This Agreement may be amended only if such amendment is approved by the
"vote of a majority of the outstanding voting securities" of the Fund (except
for any such amendment as may be effected in the absence of such approval
without violating the 1940 Act).
The terms "specifically approved at least annually," "vote of a majority
of the outstanding voting securities," "assignment," "affiliated person," and
"interested persons," when used in this Agreement, shall have the respective
meanings specified in, and shall be construed in a manner consistent with, the
1940 Act, subject, however, to such exemptions as may be granted by the
Securities and Exchange Commission under said Act.
Each party acknowledges and agrees that all obligations of the Trust under
this Agreement are binding only with respect to the Fund; that any liability of
the Trust under this Agreement, or in connection with the transactions
contemplated herein, shall be discharged only out of the assets of the Fund; and
that no other series of the Trust shall be liable with respect to this Agreement
or in connection with the transactions contemplated herein.
The undersigned officer of the Trust has executed this Agreement not
individually, but as an officer under the Declaration and the obligations of
this Agreement are not binding upon any of the Trustees, officers or
shareholders of the Trust individually.
8. Governing Law.

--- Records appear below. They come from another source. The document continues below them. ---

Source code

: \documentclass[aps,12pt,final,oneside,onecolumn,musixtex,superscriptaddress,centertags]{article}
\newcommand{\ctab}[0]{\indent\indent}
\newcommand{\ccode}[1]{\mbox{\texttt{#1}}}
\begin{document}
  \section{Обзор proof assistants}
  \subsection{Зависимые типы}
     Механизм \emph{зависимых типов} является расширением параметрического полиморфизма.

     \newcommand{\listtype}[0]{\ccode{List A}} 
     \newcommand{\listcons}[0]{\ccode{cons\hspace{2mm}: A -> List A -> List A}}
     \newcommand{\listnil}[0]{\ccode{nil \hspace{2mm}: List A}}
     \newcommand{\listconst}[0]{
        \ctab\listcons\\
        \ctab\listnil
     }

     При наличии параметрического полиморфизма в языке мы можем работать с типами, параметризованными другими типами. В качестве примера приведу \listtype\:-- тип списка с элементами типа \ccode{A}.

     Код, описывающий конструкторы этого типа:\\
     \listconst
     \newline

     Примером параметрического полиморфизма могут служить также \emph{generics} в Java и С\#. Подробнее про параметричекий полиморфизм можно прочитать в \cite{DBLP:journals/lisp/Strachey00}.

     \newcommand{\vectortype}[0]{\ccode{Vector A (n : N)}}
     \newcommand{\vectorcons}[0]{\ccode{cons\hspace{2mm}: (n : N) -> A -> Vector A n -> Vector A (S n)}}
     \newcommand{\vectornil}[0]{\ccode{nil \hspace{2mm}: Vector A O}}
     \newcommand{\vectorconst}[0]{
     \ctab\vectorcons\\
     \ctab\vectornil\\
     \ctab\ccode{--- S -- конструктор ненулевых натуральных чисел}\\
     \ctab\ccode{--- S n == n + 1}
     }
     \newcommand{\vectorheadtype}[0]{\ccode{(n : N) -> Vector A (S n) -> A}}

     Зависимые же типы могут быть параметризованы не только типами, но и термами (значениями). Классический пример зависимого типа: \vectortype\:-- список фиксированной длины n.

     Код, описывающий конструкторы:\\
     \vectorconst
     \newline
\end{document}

This Agreement shall be construed and the provisions
thereof interpreted under and in accordance with the laws of The Commonwealth of
Massachusetts.
9. Use of Name. The Trust hereby acknowledges that any and all rights
in or to the name "CitiSelect(SM)" which exist on the date of this Agreement or
which may arise hereafter are, and under any and all circumstances shall
continue to be, the sole property of Citibank; that Citibank may assign any or
all of such rights to another party or parties without the consent of the Trust;
and that Citibank may permit other parties, including other investment
companies, to use the word "CitiSelect(SM)" in their names. If Citibank, or its
assignee as the case may be, ceases to serve as the adviser and administrator of
the Trust, the Trust hereby agrees to take promptly any and all actions which
are necessary or desirable to change its name so as to delete the word
"CitiSelect(SM)."
IN WITNESS WHEREOF, the parties hereto have caused this Agreement to be
executed and delivered in their names and on their behalf by the undersigned,
thereunto duly authorized, all as of the day and year first above written.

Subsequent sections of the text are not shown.